W Pakistanie nie widać końca dramatu chrześcijańskich kobiet porywanych przez zamożnych muzułmanów na żony. Tym razem doszło do prawdziwej tragedii. Dwie rodzone siostry 28-letnia Sajida i 26-letnia Abida zostały porwane, zgwałcone i zamordowane.
Ich okaleczone ciała znaleziono w ściekach kanalizacyjnych. Zginęły ponieważ odrzuciły propozycje swych muzułmańskich chlebodawców i odmówiły przejścia na islam.

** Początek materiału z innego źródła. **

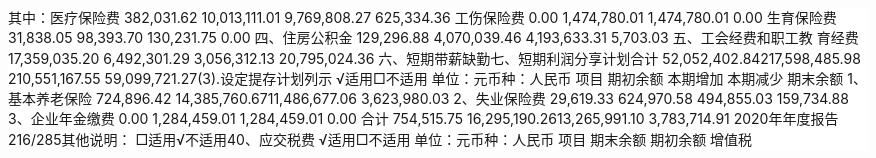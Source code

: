 其中：医疗保险费
382,031.62
10,013,111.01
9,769,808.27
625,334.36
工伤保险费
0.00
1,474,780.01
1,474,780.01
0.00
生育保险费
31,838.05
98,393.70
130,231.75
0.00
四、住房公积金
129,296.88
4,070,039.46
4,193,633.31
5,703.03
五、工会经费和职工教
育经费
17,359,035.20
6,492,301.29
3,056,312.13
20,795,024.36
六、短期带薪缺勤七、短期利润分享计划合计
52,052,402.84217,598,485.98
210,551,167.55
59,099,721.27(3).设定提存计划列示
√适用□不适用
单位：元币种：人民币
项目
期初余额
本期增加
本期减少
期末余额
1、基本养老保险
724,896.42
14,385,760.6711,486,677.06
3,623,980.03
2、失业保险费
29,619.33
624,970.58
494,855.03
159,734.88
3、企业年金缴费
0.00
1,284,459.01
1,284,459.01
0.00
合计
754,515.75
16,295,190.2613,265,991.10
3,783,714.91
2020年年度报告
216/285其他说明：
□适用√不适用40、应交税费
√适用□不适用
单位：元币种：人民币
项目
期末余额
期初余额
增值税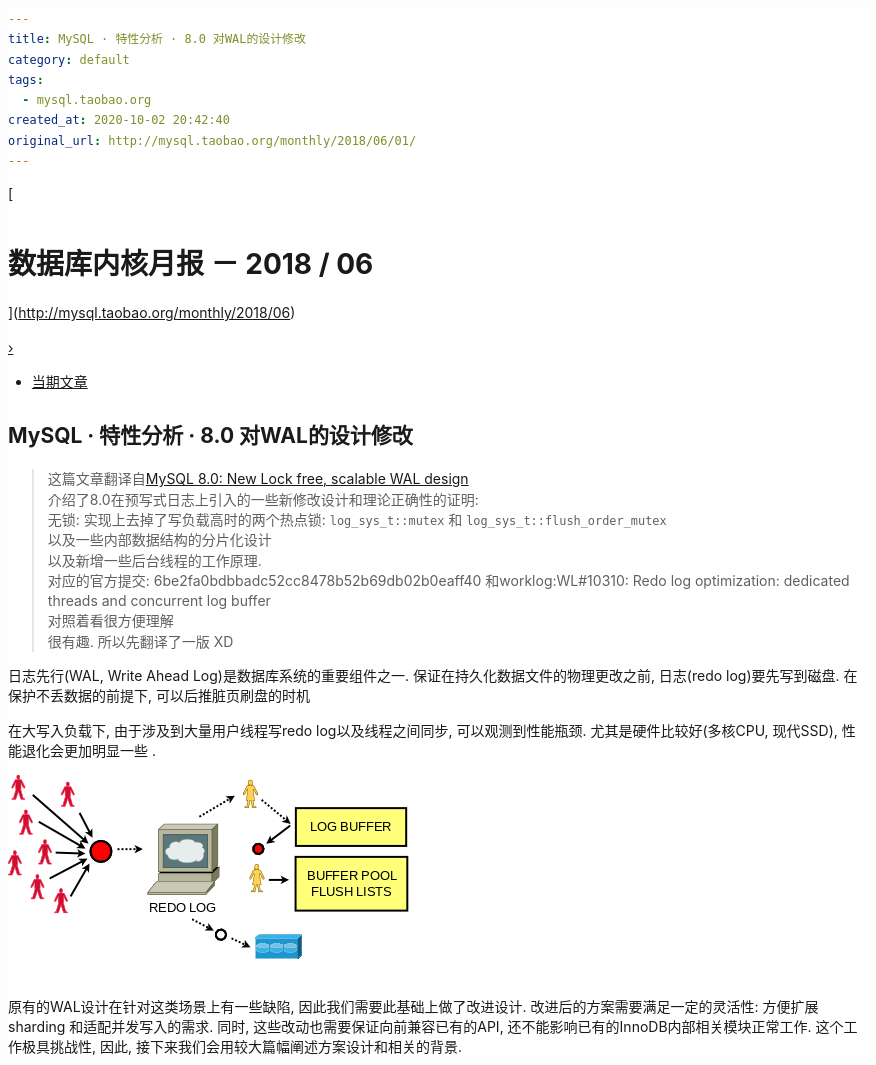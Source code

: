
 ```yaml
---
title: MySQL · 特性分析 · 8.0 对WAL的设计修改
category: default
tags: 
  - mysql.taobao.org
created_at: 2020-10-02 20:42:40
original_url: http://mysql.taobao.org/monthly/2018/06/01/
---
```


[

# 数据库内核月报 － 2018 / 06

](http://mysql.taobao.org/monthly/2018/06)

[›](http://mysql.taobao.org/monthly/2018/06/02/)

*   [当期文章](#)

## MySQL · 特性分析 · 8.0 对WAL的设计修改

> 这篇文章翻译自[MySQL 8.0: New Lock free, scalable WAL design](https://mysqlserverteam.com/mysql-8-0-new-lock-free-scalable-wal-design/)  
> 介绍了8.0在预写式日志上引入的一些新修改设计和理论正确性的证明:  
> 无锁: 实现上去掉了写负载高时的两个热点锁: `log_sys_t::mutex` 和 `log_sys_t::flush_order_mutex`  
> 以及一些内部数据结构的分片化设计  
> 以及新增一些后台线程的工作原理.  
> 对应的官方提交: 6be2fa0bdbbadc52cc8478b52b69db02b0eaff40 和worklog:WL#10310: Redo log optimization: dedicated threads and concurrent log buffer  
> 对照着看很方便理解  
> 很有趣. 所以先翻译了一版 XD  

日志先行(WAL, Write Ahead Log)是数据库系统的重要组件之一. 保证在持久化数据文件的物理更改之前, 日志(redo log)要先写到磁盘. 在保护不丢数据的前提下, 可以后推脏页刷盘的时机

在大写入负载下, 由于涉及到大量用户线程写redo log以及线程之间同步, 可以观测到性能瓶颈. 尤其是硬件比较好(多核CPU, 现代SSD), 性能退化会更加明显一些 .

![redolog-old-1.png](assets/1601642560-5177066e35d363b409792ee493b5c8ba.png)

原有的WAL设计在针对这类场景上有一些缺陷, 因此我们需要此基础上做了改进设计. 改进后的方案需要满足一定的灵活性: 方便扩展sharding 和适配并发写入的需求. 同时, 这些改动也需要保证向前兼容已有的API, 还不能影响已有的InnoDB内部相关模块正常工作. 这个工作极具挑战性, 因此, 接下来我们会用较大篇幅阐述方案设计和相关的背景.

Kobiety pochodziły z bardzo ubogiej rodziny. Obie pracowały w fabryce leków w Lahaurze. Od dłuższego czasu skarżyły się swemu zwierzchnikowi, że były usilnie nagabywane przez właściciela fabryki Mohammada Maeema i jednego z kierowników Mohammada Imtiaza. Wyszły do pracy 26 listopada i słuch po nich zaginął. Ich zmaltretowane ciała odnaleziono dopiero 7 grudnia porzucone w ściekach. Obie kobiety były mężatkami i posiadały dzieci. Mąż starszej z nich jednoznacznie mówi, że zginęły ponieważ były ubogimi chrześcijankami, które w Pakistanie pozbawione są jakichkolwiek praw. Mushtaq Masih zauważa, że sytuację może zmienić tylko schwytanie oprawców i ich przykładne ukaranie. Nie wierzy jednak, że tak się stanie. Właściciel fabryki został zatrzymany i przyznał się do zbrodni, wypuszczono go jednak za kaucją. Drugi z mężczyzn jest wciąż poszukiwany.

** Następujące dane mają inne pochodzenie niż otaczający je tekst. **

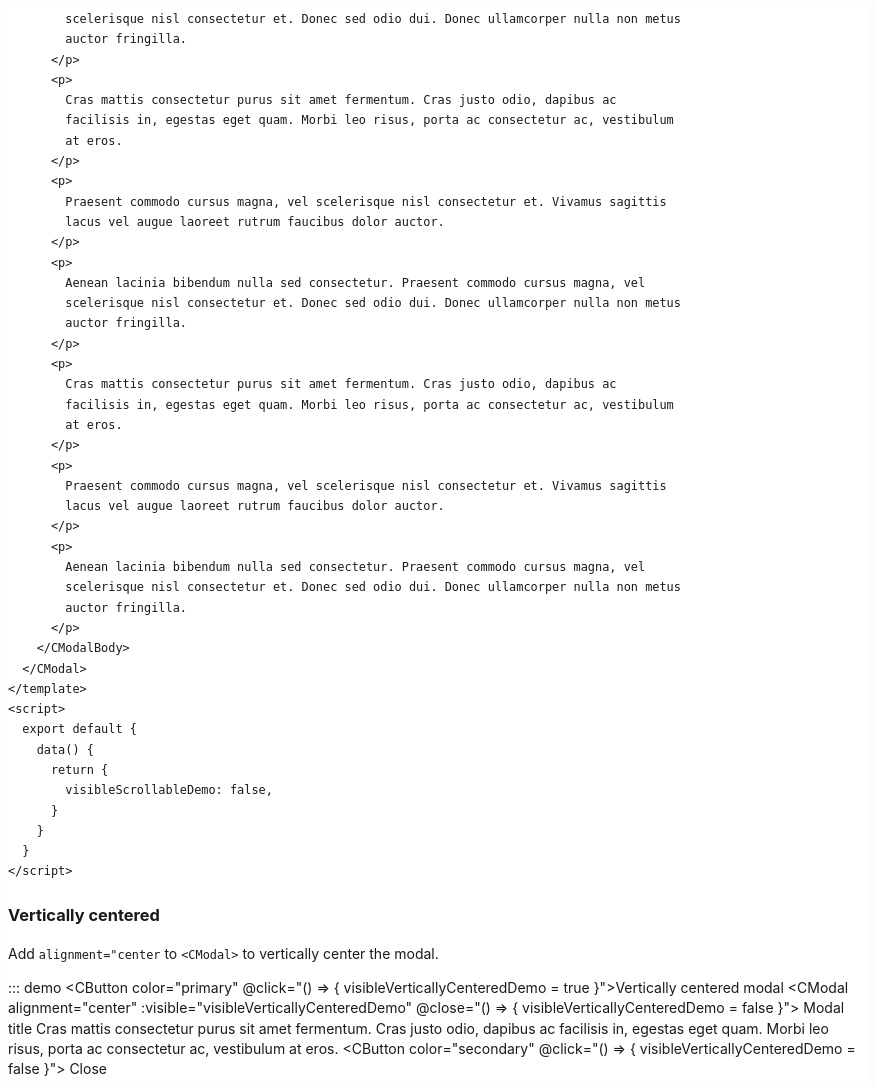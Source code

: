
 ``` vue
        scelerisque nisl consectetur et. Donec sed odio dui. Donec ullamcorper nulla non metus
        auctor fringilla.
      </p>
      <p>
        Cras mattis consectetur purus sit amet fermentum. Cras justo odio, dapibus ac
        facilisis in, egestas eget quam. Morbi leo risus, porta ac consectetur ac, vestibulum
        at eros.
      </p>
      <p>
        Praesent commodo cursus magna, vel scelerisque nisl consectetur et. Vivamus sagittis
        lacus vel augue laoreet rutrum faucibus dolor auctor.
      </p>
      <p>
        Aenean lacinia bibendum nulla sed consectetur. Praesent commodo cursus magna, vel
        scelerisque nisl consectetur et. Donec sed odio dui. Donec ullamcorper nulla non metus
        auctor fringilla.
      </p>
      <p>
        Cras mattis consectetur purus sit amet fermentum. Cras justo odio, dapibus ac
        facilisis in, egestas eget quam. Morbi leo risus, porta ac consectetur ac, vestibulum
        at eros.
      </p>
      <p>
        Praesent commodo cursus magna, vel scelerisque nisl consectetur et. Vivamus sagittis
        lacus vel augue laoreet rutrum faucibus dolor auctor.
      </p>
      <p>
        Aenean lacinia bibendum nulla sed consectetur. Praesent commodo cursus magna, vel
        scelerisque nisl consectetur et. Donec sed odio dui. Donec ullamcorper nulla non metus
        auctor fringilla.
      </p>
    </CModalBody>
  </CModal>
</template>
<script>
  export default {
    data() {
      return { 
        visibleScrollableDemo: false,
      }
    }
  }
</script>
```

### Vertically centered

Add `alignment="center` to `<CModal>` to vertically center the modal.

::: demo
<CButton color="primary" @click="() => { visibleVerticallyCenteredDemo = true }">Vertically centered modal</CButton>
<CModal alignment="center" :visible="visibleVerticallyCenteredDemo" @close="() => { visibleVerticallyCenteredDemo = false }">
  <CModalHeader>
    <CModalTitle>Modal title</CModalTitle>
  </CModalHeader>
  <CModalBody>
    Cras mattis consectetur purus sit amet fermentum. Cras justo odio, dapibus ac facilisis in, egestas eget quam. Morbi leo risus, porta ac consectetur ac, vestibulum at eros.
  </CModalBody>
  <CModalFooter>
    <CButton color="secondary" @click="() => { visibleVerticallyCenteredDemo = false }">
      Close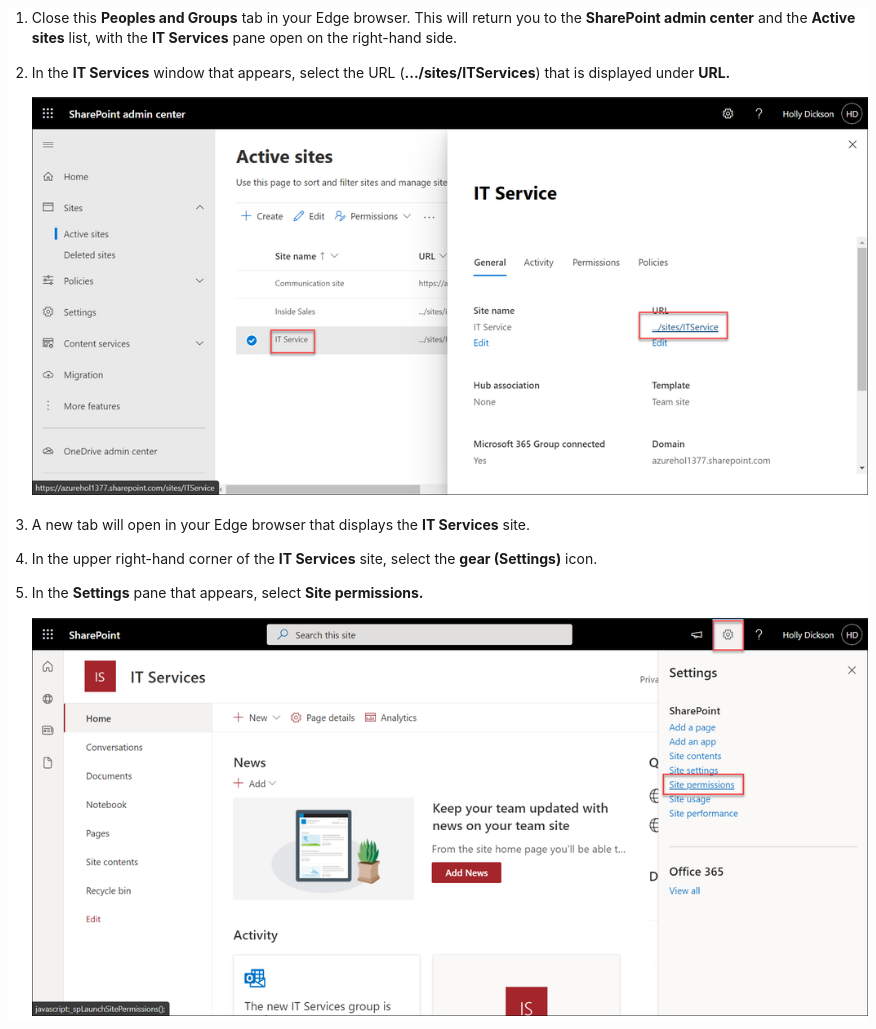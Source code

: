 1. Close this **Peoples and Groups** tab in your Edge browser. This will return you to the **SharePoint admin center** and the **Active sites** list, with the **IT Services** pane open on the right-hand side. 

1. In the **IT Services** window that appears, select the URL (**.../sites/ITServices**) that is displayed under **URL.** 

	![](Images/image176.png)

1. A new tab will open in your Edge browser that displays the **IT Services** site.

1. In the upper right-hand corner of the **IT Services** site, select the **gear (Settings)** icon.

1. In the **Settings** pane that appears, select **Site permissions.**

	![](Images/image146.png)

Premier Pendżabu zapowiedział wprawdzie, że oprawcy odpowiedzą za popełnione zbrodnie i nakazał policji informowanie go o przebiegu śledztwa, ale obrońcy praw człowieka w tym muzułmańskim kraju obawiają się, że cała sprawa zostanie uciszona. Dowodzą tego historie chrześcijańskich kobiet, które wcześniej były porywane, gwałcone i mordowane przez zamożnych muzułmanów, którym w Pakistanie pieniądze i religia wciąż gwarantują bezkarność. „Moja żona wraz z siostrą wielokrotnie odrzucały ich zaloty i proponowane wielkie pieniądze, mówiąc, że mają rodziny, dzieci i są szczęśliwe, nie chciały też przejść na islam. Niestety to nie wystarczyło” – mówi Mushtaq Masih, wskazując na drugi wymiar tej tragedii, jakim będzie w sumie sześcioro osieroconych dzieci, wychowujących się bez matczynej miłości.

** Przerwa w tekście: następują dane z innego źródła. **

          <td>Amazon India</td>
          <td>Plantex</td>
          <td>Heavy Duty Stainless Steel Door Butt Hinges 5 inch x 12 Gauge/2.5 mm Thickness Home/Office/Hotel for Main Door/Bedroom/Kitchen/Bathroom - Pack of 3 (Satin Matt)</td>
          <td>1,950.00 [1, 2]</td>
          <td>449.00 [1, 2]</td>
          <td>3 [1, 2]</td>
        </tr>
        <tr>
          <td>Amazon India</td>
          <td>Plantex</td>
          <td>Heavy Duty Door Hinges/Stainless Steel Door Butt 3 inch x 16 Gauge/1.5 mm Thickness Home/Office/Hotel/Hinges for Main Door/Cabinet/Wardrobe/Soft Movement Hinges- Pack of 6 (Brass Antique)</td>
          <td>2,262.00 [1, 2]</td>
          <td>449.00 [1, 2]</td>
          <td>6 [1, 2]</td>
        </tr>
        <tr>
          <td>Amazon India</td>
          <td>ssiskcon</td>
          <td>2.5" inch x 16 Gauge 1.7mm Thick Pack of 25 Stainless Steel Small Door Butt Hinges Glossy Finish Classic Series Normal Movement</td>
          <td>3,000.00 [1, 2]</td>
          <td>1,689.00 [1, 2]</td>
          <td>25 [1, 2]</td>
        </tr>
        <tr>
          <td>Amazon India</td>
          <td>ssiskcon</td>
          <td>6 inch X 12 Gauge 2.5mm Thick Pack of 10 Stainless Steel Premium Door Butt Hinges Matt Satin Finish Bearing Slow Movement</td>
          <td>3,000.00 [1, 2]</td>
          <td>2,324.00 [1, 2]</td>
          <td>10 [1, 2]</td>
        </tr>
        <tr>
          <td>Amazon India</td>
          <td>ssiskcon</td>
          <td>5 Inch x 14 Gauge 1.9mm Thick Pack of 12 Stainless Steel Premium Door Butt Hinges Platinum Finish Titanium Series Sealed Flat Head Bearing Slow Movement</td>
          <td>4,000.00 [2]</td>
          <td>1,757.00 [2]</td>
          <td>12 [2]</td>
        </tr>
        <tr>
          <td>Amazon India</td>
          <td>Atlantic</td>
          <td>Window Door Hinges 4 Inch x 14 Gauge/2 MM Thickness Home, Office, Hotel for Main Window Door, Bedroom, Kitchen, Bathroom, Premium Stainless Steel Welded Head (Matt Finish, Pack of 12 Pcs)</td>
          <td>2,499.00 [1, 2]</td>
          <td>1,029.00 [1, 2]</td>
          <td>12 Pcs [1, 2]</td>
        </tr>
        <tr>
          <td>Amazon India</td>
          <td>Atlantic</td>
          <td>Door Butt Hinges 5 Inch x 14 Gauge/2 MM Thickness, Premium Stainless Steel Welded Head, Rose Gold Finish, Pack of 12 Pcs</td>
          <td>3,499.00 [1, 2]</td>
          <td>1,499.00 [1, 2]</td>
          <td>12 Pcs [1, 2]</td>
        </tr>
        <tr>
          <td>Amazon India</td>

Protestancki pastor opiekujący się wspólnotą w Makhan, do której należały zamordowane kobiety przyznaje, że prawa chrześcijan są powszechnie łamane. „Większość z tych ludzi to osoby bardzo ubogie, wielu jest analfabetami, pakistańskie społeczeństwo zupełnie się z nimi nie liczy” – mówi pastor Amir Salamat Masih. Z kolei dyrektor lokalnej gazety Pakistan Christian Post zauważa, że sytuacja wyznawców Chrystusa, szczególnie kobiet, ciągle się pogarsza. „Mniejszości mają wprawdzie prawa gwarantowane konstytucją, ale w praktyce nie jest to respektowane” – podkreśla Chiosa Nazir Bhatti.